As the cases of deadly Black Fungus are rising in Bihar, the hospitals are facing an acute shortage of beds and injections. The state government has confirmed that there are 400 cases of Black Fungus (Mucormycosis), and until now 39 people have succumbed to the infection.
The patients are primarily being treated at two hospitals, All India Institute of Medical Sciences (AIIMS), Patna and Indira Gandhi Institute of Medical Sciences (IGIMS), while the other two hospitals -- Patna Medical College & Hospital (PMCH) and Nalanda Medical College & Hospital (NMCH) -- lack equipment to conduct the surgery.
As the situation worsens in the state, most of the patients are heading to AIIMS and IIGMS for treatment. The two hospitals have 260 beds but not enough to accommodate all the patients, and the doctors are forced to leave them in the lurch, reported NDTV.
It is not just that the hospitals are grappling with a shortage of beds, the doctors are facing the scarcity of Liposomal Amphotericin B, a key drug for treating the deadly disease. "All the Black Fungus cases at the hospital are very severe, and around 50 per cent of patients' brain has been affected," Dr Kranti Bhavna, Additional Professor AIIMS-Patna," told the media.
Bhavana said more than 50 per cent of patients already had damaged organs and required surgery and the drug.
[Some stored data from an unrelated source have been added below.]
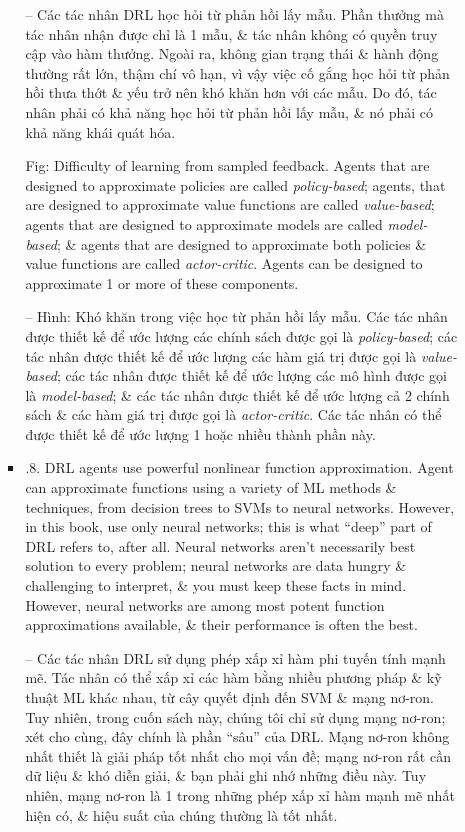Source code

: \documentclass{article}
\begin{document}
\begin{itemize}
\begin{itemize}
\begin{itemize}
            -- {\sf Các tác nhân DRL học hỏi từ phản hồi lấy mẫu.} Phần thưởng mà tác nhân nhận được chỉ là 1 mẫu, \& tác nhân không có quyền truy cập vào hàm thưởng. Ngoài ra, không gian trạng thái \& hành động thường rất lớn, thậm chí vô hạn, vì vậy việc cố gắng học hỏi từ phản hồi thưa thớt \& yếu trở nên khó khăn hơn với các mẫu. Do đó, tác nhân phải có khả năng học hỏi từ phản hồi lấy mẫu, \& nó phải có khả năng khái quát hóa.

            {\sf Fig: Difficulty of learning from sampled feedback.} Agents that are designed to approximate policies are called {\it policy-based}; agents, that are designed to approximate value functions are called {\it value-based}; agents that are designed to approximate models are called {\it model-based}; \& agents that are designed to approximate both policies \& value functions are called {\it actor-critic}. Agents can be designed to approximate 1 or more of these components.

            -- {\sf Hình: Khó khăn trong việc học từ phản hồi lấy mẫu.} Các tác nhân được thiết kế để ước lượng các chính sách được gọi là {\it policy-based}; các tác nhân được thiết kế để ước lượng các hàm giá trị được gọi là {\it value-based}; các tác nhân được thiết kế để ước lượng các mô hình được gọi là {\it model-based}; \& các tác nhân được thiết kế để ước lượng cả 2 chính sách \& các hàm giá trị được gọi là {\it actor-critic}. Các tác nhân có thể được thiết kế để ước lượng 1 hoặc nhiều thành phần này.
            \item {.8. DRL agents use powerful nonlinear function approximation.} Agent can approximate functions using a variety of ML methods \& techniques, from decision trees to SVMs to neural networks. However, in this book, use only neural networks; this is what ``deep'' part of DRL refers to, after all. Neural networks aren't necessarily best solution to every problem; neural networks are data hungry \& challenging to interpret, \& you must keep these facts in mind. However, neural networks are among most potent function approximations available, \& their performance is often the best.

            -- {\sf Các tác nhân DRL sử dụng phép xấp xỉ hàm phi tuyến tính mạnh mẽ.} Tác nhân có thể xấp xỉ các hàm bằng nhiều phương pháp \& kỹ thuật ML khác nhau, từ cây quyết định đến SVM \& mạng nơ-ron. Tuy nhiên, trong cuốn sách này, chúng tôi chỉ sử dụng mạng nơ-ron; xét cho cùng, đây chính là phần ``sâu'' của DRL. Mạng nơ-ron không nhất thiết là giải pháp tốt nhất cho mọi vấn đề; mạng nơ-ron rất cần dữ liệu \& khó diễn giải, \& bạn phải ghi nhớ những điều này. Tuy nhiên, mạng nơ-ron là 1 trong những phép xấp xỉ hàm mạnh mẽ nhất hiện có, \& hiệu suất của chúng thường là tốt nhất.


\end{itemize}
\end{itemize}
\end{itemize}
\end{document}
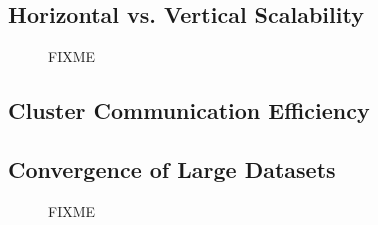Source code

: \subsection{Horizontal vs. Vertical Scalability}
\begin{figure}[t] %
  \centering
  \caption{FIXME}
  \label{fig-scale-up}
\end{figure}

\subsection{Cluster Communication Efficiency}

\subsection{Convergence of Large Datasets}
\begin{figure*}[t] %
  \centering
  \caption{FIXME}
  \label{fig-ppx}
\end{figure*}

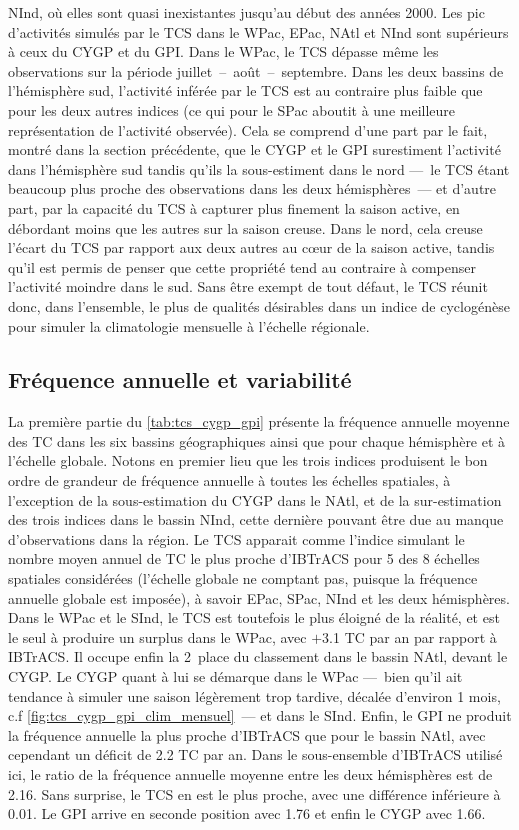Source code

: \documentclass[../main.tex]{subfiles}
\begin{document}
NInd, où elles sont quasi inexistantes jusqu'au début des années 2000. Les pic d'activités simulés par le TCS dans le WPac, EPac, NAtl et NInd sont
supérieurs à ceux du CYGP et du GPI. Dans le WPac, le TCS dépasse même les observations sur la période juillet~--~août~--~septembre. Dans les deux bassins de
l'hémisphère sud, l'activité inférée par le TCS est au contraire plus faible que pour les deux autres indices (ce qui pour le SPac aboutit à une meilleure
représentation de l'activité observée). Cela se comprend d'une part par le fait, montré dans la section précédente, que le CYGP et le GPI surestiment l'activité
dans l'hémisphère sud tandis qu'ils la sous-estiment dans le nord ---~le TCS étant beaucoup plus proche des observations dans les deux hémisphères~--- et
d'autre part, par la capacité du TCS à capturer plus finement la saison active, en débordant moins que les autres sur la saison creuse. Dans le nord, cela
creuse l'écart du TCS par rapport aux deux autres au cœur de la saison active, tandis qu'il est permis de penser que cette propriété tend au contraire à
compenser l'activité moindre dans le sud. Sans être exempt de tout défaut, le TCS réunit donc, dans l'ensemble, le plus de qualités désirables dans un indice de
cyclogénèse pour simuler la climatologie mensuelle à l'échelle régionale.
\subsection*{Fréquence annuelle et variabilité}

La première partie du \cref{tab:tcs_cygp_gpi} présente la fréquence annuelle moyenne des TC dans les six bassins géographiques ainsi que pour chaque hémisphère et à
l'échelle globale. Notons en premier lieu que les trois indices produisent le bon ordre de grandeur de fréquence annuelle à toutes les échelles spatiales, à
l'exception de la sous-estimation du CYGP dans le NAtl, et de la sur-estimation des trois indices dans le bassin NInd, cette dernière pouvant être due au manque
d'observations dans la région. Le TCS apparait comme l'indice simulant le nombre moyen annuel de TC le plus proche d'IBTrACS pour \num{5} des \num{8} échelles
spatiales considérées (l'échelle globale ne comptant pas, puisque la fréquence annuelle globale est imposée), à savoir EPac, SPac, NInd et les deux
hémisphères. Dans le WPac et le SInd, le TCS est toutefois le plus éloigné de la réalité, et est le seul à produire un surplus dans le WPac, avec $+$\num{3.1}
TC par an par rapport à IBTrACS. Il occupe enfin la 2\ieme~place du classement dans le bassin NAtl, devant le CYGP. Le CYGP quant à lui se démarque dans le WPac
---~bien qu'il ait tendance à simuler une saison légèrement trop tardive, décalée d'environ 1 mois, c.f \cref{fig:tcs_cygp_gpi_clim_mensuel}~--- et dans le
SInd. Enfin, le GPI ne produit la fréquence annuelle la plus proche d'IBTrACS que pour le bassin NAtl, avec cependant un déficit de \num{2.2} TC par an. Dans le
sous-ensemble d'IBTrACS utilisé ici, le ratio de la fréquence annuelle moyenne entre les deux hémisphères est de \num{2.16}. Sans surprise, le TCS en est le
plus proche, avec une différence inférieure à \num{0.01}. Le GPI arrive en seconde position avec \num{1.76} et enfin le CYGP avec \num{1.66}.
\end{document}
But the situation is out of their hands if there's a scarcity of medicines. "As a doctor, I feel bad that at the end of the day it is a medical problem, and even if I operate, I don't have the drug, what will happen?" the doctor was quoted as saying.
Superintendent of IGIMS, Dr Manish Mandal, informed that they hadn't faced any shortage of beds so far, but medicines. However, they have gradually started receiving medicines.
The 500 vials that the hospital received recently were used within a week to treat 100 patients, as each patient required five vials of the drug. "The injection is not available in the market, and as a result, treatment of Mucormycosis patients has been disrupted," a senior doctor informed.
The disease has spread like wildfire in Bihar's rural areas, which has added to the woes. Reportedly, the state government is in denial of the on-ground situation and said they are prioritising the medicine procurement and that all patients are being administered the drug without any charge.
"As soon as the spike in Black Fungus cases were reported on May 12 or 13, the state immediately issued an order and medicines were dispersed to hospitals within two days," Health Minister Mangal Pandey told NDTV.